1962 film directed by A. Bhimsingh

Bandha Pasam is a 1962 Indian Tamil-language drama film written and directed by A. Bhimsingh from a story by Valampuri Somanathan. The film stars Sivaji Ganesan, Gemini Ganesan, Savitri and Devika. It was released on 27 October 1962.

== Plot ==

Parthiban, a student-writer, and Saravanan, a student are the sons of Vedhachalam and Meenakshi. It is a very close knit, loving and caring family. Vedhachalam runs a successful business that runs in lakhs. Vedhachalam loses all his money as the bank he kept all his money at declares bankruptcy, leaving him paraplegic in shock.

Parthiban, during a case of mistaken identity, meets Manonmani, falls in love with her and with her help starts working in a press. Her boss's daughter, Poonkodi is the lover of Saravanan and they have parted ways due to her hasty nature of misreading Saravanan's situation. How the situation gets resolved with the couples getting united and the family getting back on their feet is the rest of the story.

== Soundtrack ==
The music was composed by Viswanathan–Ramamoorthy. The "Pandhal Irundhaal Kodi Padarum" song's pallavi is loosely based on "Eternally", composed by Charlie Chaplin.

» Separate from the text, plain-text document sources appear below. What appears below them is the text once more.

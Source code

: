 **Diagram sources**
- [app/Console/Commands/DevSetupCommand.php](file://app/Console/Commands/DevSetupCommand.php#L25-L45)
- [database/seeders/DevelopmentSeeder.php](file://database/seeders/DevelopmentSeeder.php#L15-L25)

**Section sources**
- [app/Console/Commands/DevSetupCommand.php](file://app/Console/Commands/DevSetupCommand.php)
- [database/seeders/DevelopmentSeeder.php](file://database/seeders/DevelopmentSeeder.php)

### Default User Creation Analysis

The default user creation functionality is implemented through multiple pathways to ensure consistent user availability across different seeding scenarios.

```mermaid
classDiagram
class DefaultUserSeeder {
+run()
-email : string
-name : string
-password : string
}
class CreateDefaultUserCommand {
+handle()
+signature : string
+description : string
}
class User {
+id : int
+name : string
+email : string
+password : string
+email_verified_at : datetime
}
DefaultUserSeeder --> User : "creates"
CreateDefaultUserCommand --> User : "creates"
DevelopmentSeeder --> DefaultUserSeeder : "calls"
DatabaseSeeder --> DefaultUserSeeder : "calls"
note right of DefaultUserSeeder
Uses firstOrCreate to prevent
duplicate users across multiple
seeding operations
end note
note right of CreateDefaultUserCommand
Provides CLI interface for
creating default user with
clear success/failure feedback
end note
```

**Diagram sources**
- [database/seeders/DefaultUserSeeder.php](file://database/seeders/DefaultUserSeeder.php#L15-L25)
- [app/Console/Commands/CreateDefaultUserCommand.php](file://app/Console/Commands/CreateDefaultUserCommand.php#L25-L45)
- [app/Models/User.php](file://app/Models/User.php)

| Song | Singers | Lyrics |
| "En Kathaithaan" | P. Susheela, S. Janaki | 'Kavi' Rajagopal |
| "Eppo Vechikalam" | J. P. Chandrababu | Mayavanathan |
| "Idhazh Mottu Virindhida" | P. B. Sreenivas, P. Susheela |
| "Kavalaigal Kidaikattum" | T. M. Soundararajan, P. B. Sreenivas |
| "Nitham Nitham" | Sirkazhi Govindarajan |
| "Pandhal Irundhaal Kodi Padarum" | T. M. Soundararajan, S. Janaki | 'Kavi' Rajagopal |

== Release and reception ==
Bandha Pasam was released on 27 October 1962. Kanthan of Kalki appreciated the performances of the cast, particularly Devika, Ranga Rao and Rajamma, but criticised the music and the title's lack of relevance to the story.